MIA serum level was determined in the 42 NF1 patients and in 22 healthy individuals. The patients' ages ranged from 14 to 72 years (mean age, 36 years). The control group's ages ranged between 19 and 67 years (mean age, 40 years). An age effect was seen in the NF1 patients for the number of cutaneous tumours (P = 0.023), but not for subcutaneous tumours (P = 0.842) or internal tumours (P = 0.449). Additionally, linear regression analysis revealed an association between total internal tumour load and the number of subcutaneous tumours (P value 8.19E-17 for the F test), but not between internal tumour load and the number of cutaneous tumours.
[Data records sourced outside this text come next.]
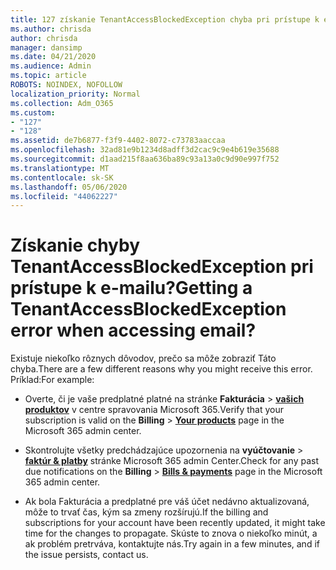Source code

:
 ```yaml
---
title: 127 získanie TenantAccessBlockedException chyba pri prístupe k e-mailu?
ms.author: chrisda
author: chrisda
manager: dansimp
ms.date: 04/21/2020
ms.audience: Admin
ms.topic: article
ROBOTS: NOINDEX, NOFOLLOW
localization_priority: Normal
ms.collection: Adm_O365
ms.custom:
- "127"
- "128"
ms.assetid: de7b6877-f3f9-4402-8072-c73783aaccaa
ms.openlocfilehash: 32ad81e9b1234d8adff3d2cac9c9e4b619e35688
ms.sourcegitcommit: d1aad215f8aa636ba89c93a13a0c9d90e997f752
ms.translationtype: MT
ms.contentlocale: sk-SK
ms.lasthandoff: 05/06/2020
ms.locfileid: "44062227"
---
```

# <a name="getting-a-tenantaccessblockedexception-error-when-accessing-email"></a><span data-ttu-id="19d15-102">Získanie chyby TenantAccessBlockedException pri prístupe k e-mailu?</span><span class="sxs-lookup"><span data-stu-id="19d15-102">Getting a TenantAccessBlockedException error when accessing email?</span></span>

<span data-ttu-id="19d15-103">Existuje niekoľko rôznych dôvodov, prečo sa môže zobraziť Táto chyba.</span><span class="sxs-lookup"><span data-stu-id="19d15-103">There are a few different reasons why you might receive this error.</span></span> <span data-ttu-id="19d15-104">Príklad:</span><span class="sxs-lookup"><span data-stu-id="19d15-104">For example:</span></span>

- <span data-ttu-id="19d15-105">Overte, či je vaše predplatné platné na stránke **Fakturácia** \> **[vašich produktov](https://portal.office.com/adminportal/home#/subscriptions)** v centre spravovania Microsoft 365.</span><span class="sxs-lookup"><span data-stu-id="19d15-105">Verify that your subscription is valid on the **Billing** \> **[Your products](https://portal.office.com/adminportal/home#/subscriptions)** page in the Microsoft 365 admin center.</span></span>

- <span data-ttu-id="19d15-106">Skontrolujte všetky predchádzajúce upozornenia na **vyúčtovanie** \> **[faktúr & platby](https://portal.office.com/adminportal/home#/billoverview)** stránke Microsoft 365 admin Center.</span><span class="sxs-lookup"><span data-stu-id="19d15-106">Check for any past due notifications on the **Billing** \> **[Bills & payments](https://portal.office.com/adminportal/home#/billoverview)** page in the Microsoft 365 admin center.</span></span>

- <span data-ttu-id="19d15-107">Ak bola Fakturácia a predplatné pre váš účet nedávno aktualizovaná, môže to trvať čas, kým sa zmeny rozšírujú.</span><span class="sxs-lookup"><span data-stu-id="19d15-107">If the billing and subscriptions for your account have been recently updated, it might take time for the changes to propagate.</span></span> <span data-ttu-id="19d15-108">Skúste to znova o niekoľko minút, a ak problém pretrváva, kontaktujte nás.</span><span class="sxs-lookup"><span data-stu-id="19d15-108">Try again in a few minutes, and if the issue persists, contact us.</span></span>
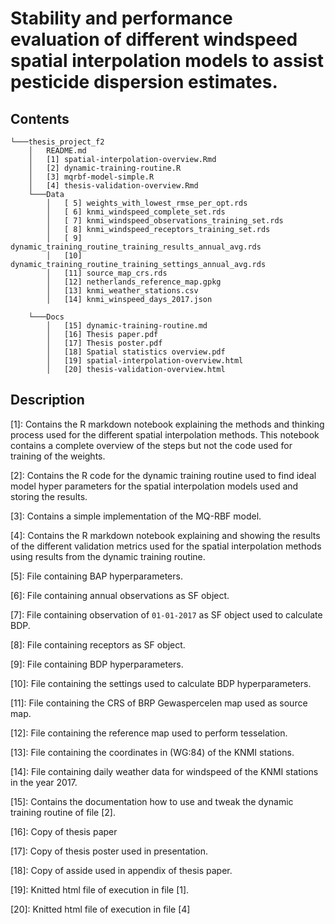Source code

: # Stability and performance evaluation of different windspeed spatial interpolation models to assist pesticide dispersion estimates.  

## Contents

```
└───thesis_project_f2
    │   README.md
    │   [1] spatial-interpolation-overview.Rmd
    │   [2] dynamic-training-routine.R
    │   [3] mqrbf-model-simple.R
    │   [4] thesis-validation-overview.Rmd
    └───Data
    	│   [ 5] weights_with_lowest_rmse_per_opt.rds
    	│   [ 6] knmi_windspeed_complete_set.rds
    	│   [ 7] knmi_windspeed_observations_training_set.rds
    	│   [ 8] knmi_windspeed_receptors_training_set.rds
    	│   [ 9] dynamic_training_routine_training_results_annual_avg.rds
    	│   [10] dynamic_training_routine_training_settings_annual_avg.rds
    	│   [11] source_map_crs.rds
    	│   [12] netherlands_reference_map.gpkg
    	│   [13] knmi_weather_stations.csv
    	│   [14] knmi_winspeed_days_2017.json
	
    └───Docs 
    	│   [15] dynamic-training-routine.md
    	│   [16] Thesis paper.pdf
    	│   [17] Thesis poster.pdf
    	│   [18] Spatial statistics overview.pdf
    	│   [19] spatial-interpolation-overview.html
    	│   [20] thesis-validation-overview.html
```

## Description

[1]: Contains the R markdown notebook explaining the methods and thinking process used for the different spatial interpolation methods. This notebook contains a complete overview of the steps but not the code used for training of the weights.

[2]: Contains the R code for the dynamic training routine used to find ideal model hyper parameters for the spatial interpolation models used and storing the results. 

[3]: Contains a simple implementation of the MQ-RBF model. 

[4]: Contains the R markdown notebook explaining and showing the results of the different validation metrics used for the spatial interpolation methods using results from the dynamic training routine.

[5]: File containing BAP hyperparameters.  

[6]: File containing annual observations as SF object.

[7]: File containing observation of `01-01-2017` as SF object used to calculate BDP.

[8]: File containing receptors as SF object.

[9]: File containing BDP hyperparameters.

[10]: File containing the settings used to calculate BDP hyperparameters.

[11]: File containing the CRS of BRP Gewaspercelen map used as source map.

[12]: File containing the reference map used to perform tesselation.

[13]: File containing the coordinates in (WG:84) of the KNMI stations.

[14]: File containing daily weather data for windspeed of the KNMI stations in the year 2017. 

[15]: Contains the documentation how to use and tweak the dynamic training routine of file [2].

[16]: Copy of thesis paper

[17]: Copy of thesis poster used in presentation.

[18]: Copy of asside used in appendix of thesis paper.

[19]: Knitted html file of execution in file [1].

[20]: Knitted html file of execution in file [4]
MIA serum concentration was independent of age and sex (data not shown), but was significantly higher in NF1 patients than in healthy controls: 15.16 ± 1.26 pg/mL versus 4.54 ± 0.40 pg/mL (P < 0.001, unpaired t-test with Welch's correction) (Figure 3A). Among the 42 NF1 patients, the 27 patients with pNFs had significantly higher MIA serum concentration than the 15 patients without those tumours (P = 0.032) (Figure 3B). However, no significant difference in MIA serum level was found between the 7 and 35 patients with and without MPNSTs, respectively (Figure 3B). MIA serum level was also significantly higher in the nine and seven patients with > 100 subcutaneous neurofibromas and > 1,000 cutaneous neurofibromas, respectively, than in those without such tumours (Figures 3C and 3D). Internal tumour load was determined for 30 of the 42 NF1 patients on the basis of whole-body MRI. The patients were divided into four groups: very low internal tumour loads (0 to 100 mL; n = 16), low internal tumour loads (< 350 mL; n = 5), moderate internal tumour loads (< 1,000 mL; n = 5) and high internal tumour loads (> 1,000 mL; n = 4) (Figure 3E, left). One-way analysis of variance with the Bonferroni multiple comparison test revealed significant differences between MIA serum levels in patients with very low internal tumour loads and groups with high and very high internal tumour loads (**P < 0.01, ***P < 0.001). Also, linear regression analysis revealed an association between the total internal tumour load and MIA serum level (P value of 1.95E-7 for the F-test). The line that best predicts MIA level from values of logarithm of internal tumor load volume was identified by regression analysis: R² = ~0.64 (Figure 3E, right). These data indicate that elevated MIA serum level may be indicative of an increased internal tumour burden. Since we observed an association between total internal tumour load and the number of subcutaneous tumours, a study involving a larger cohort size is necessary to reveal the relative contributions of internal, subcutaneous and possibly also cutaneous tumours to elevated MIA levels.